• _Exercise objective_
Your answer must be an exact copy of the records below, with no pictures in it.

• _Given data_
== Segment start ==

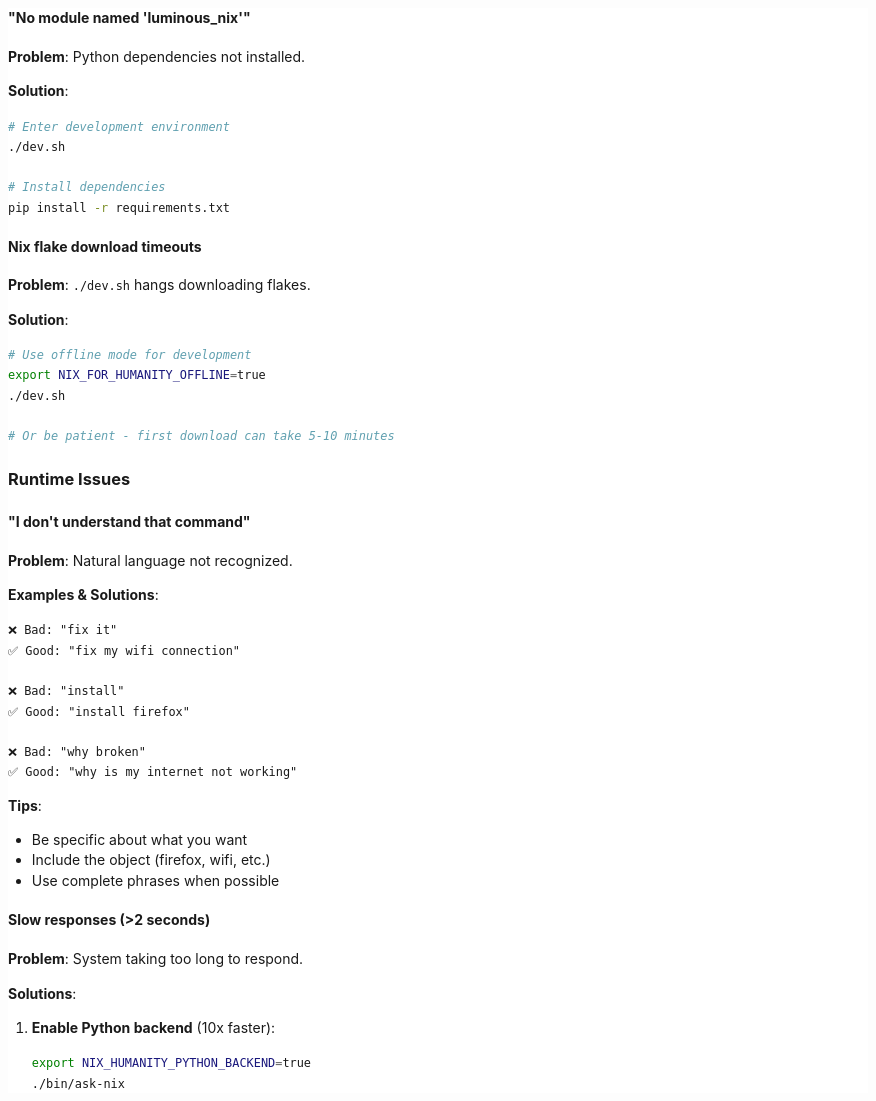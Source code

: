 #### "No module named 'luminous_nix'"
**Problem**: Python dependencies not installed.

**Solution**:
```bash
# Enter development environment
./dev.sh

# Install dependencies
pip install -r requirements.txt
```

#### Nix flake download timeouts
**Problem**: `./dev.sh` hangs downloading flakes.

**Solution**:
```bash
# Use offline mode for development
export NIX_FOR_HUMANITY_OFFLINE=true
./dev.sh

# Or be patient - first download can take 5-10 minutes
```

### Runtime Issues

#### "I don't understand that command"
**Problem**: Natural language not recognized.

**Examples & Solutions**:
```
❌ Bad: "fix it"
✅ Good: "fix my wifi connection"

❌ Bad: "install"  
✅ Good: "install firefox"

❌ Bad: "why broken"
✅ Good: "why is my internet not working"
```

**Tips**:
- Be specific about what you want
- Include the object (firefox, wifi, etc.)
- Use complete phrases when possible

#### Slow responses (>2 seconds)
**Problem**: System taking too long to respond.

**Solutions**:
1. **Enable Python backend** (10x faster):
   ```bash
   export NIX_HUMANITY_PYTHON_BACKEND=true
   ./bin/ask-nix
   ```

== Segment end ==

• _Answer section_
Source code

: #### "No module named 'luminous_nix'"
**Problem**: Python dependencies not installed.

**Solution**:
```bash
# Enter development environment
./dev.sh

# Install dependencies
pip install -r requirements.txt
```

#### Nix flake download timeouts
**Problem**: `./dev.sh` hangs downloading flakes.

**Solution**:
```bash
# Use offline mode for development
export NIX_FOR_HUMANITY_OFFLINE=true
./dev.sh

# Or be patient - first download can take 5-10 minutes
```

### Runtime Issues

#### "I don't understand that command"
**Problem**: Natural language not recognized.

**Examples & Solutions**:
```
❌ Bad: "fix it"
✅ Good: "fix my wifi connection"

❌ Bad: "install"  
✅ Good: "install firefox"

❌ Bad: "why broken"
✅ Good: "why is my internet not working"
```

**Tips**:
- Be specific about what you want
- Include the object (firefox, wifi, etc.)
- Use complete phrases when possible

#### Slow responses (>2 seconds)
**Problem**: System taking too long to respond.

**Solutions**:
1. **Enable Python backend** (10x faster):
   ```bash
   export NIX_HUMANITY_PYTHON_BACKEND=true
   ./bin/ask-nix
   ```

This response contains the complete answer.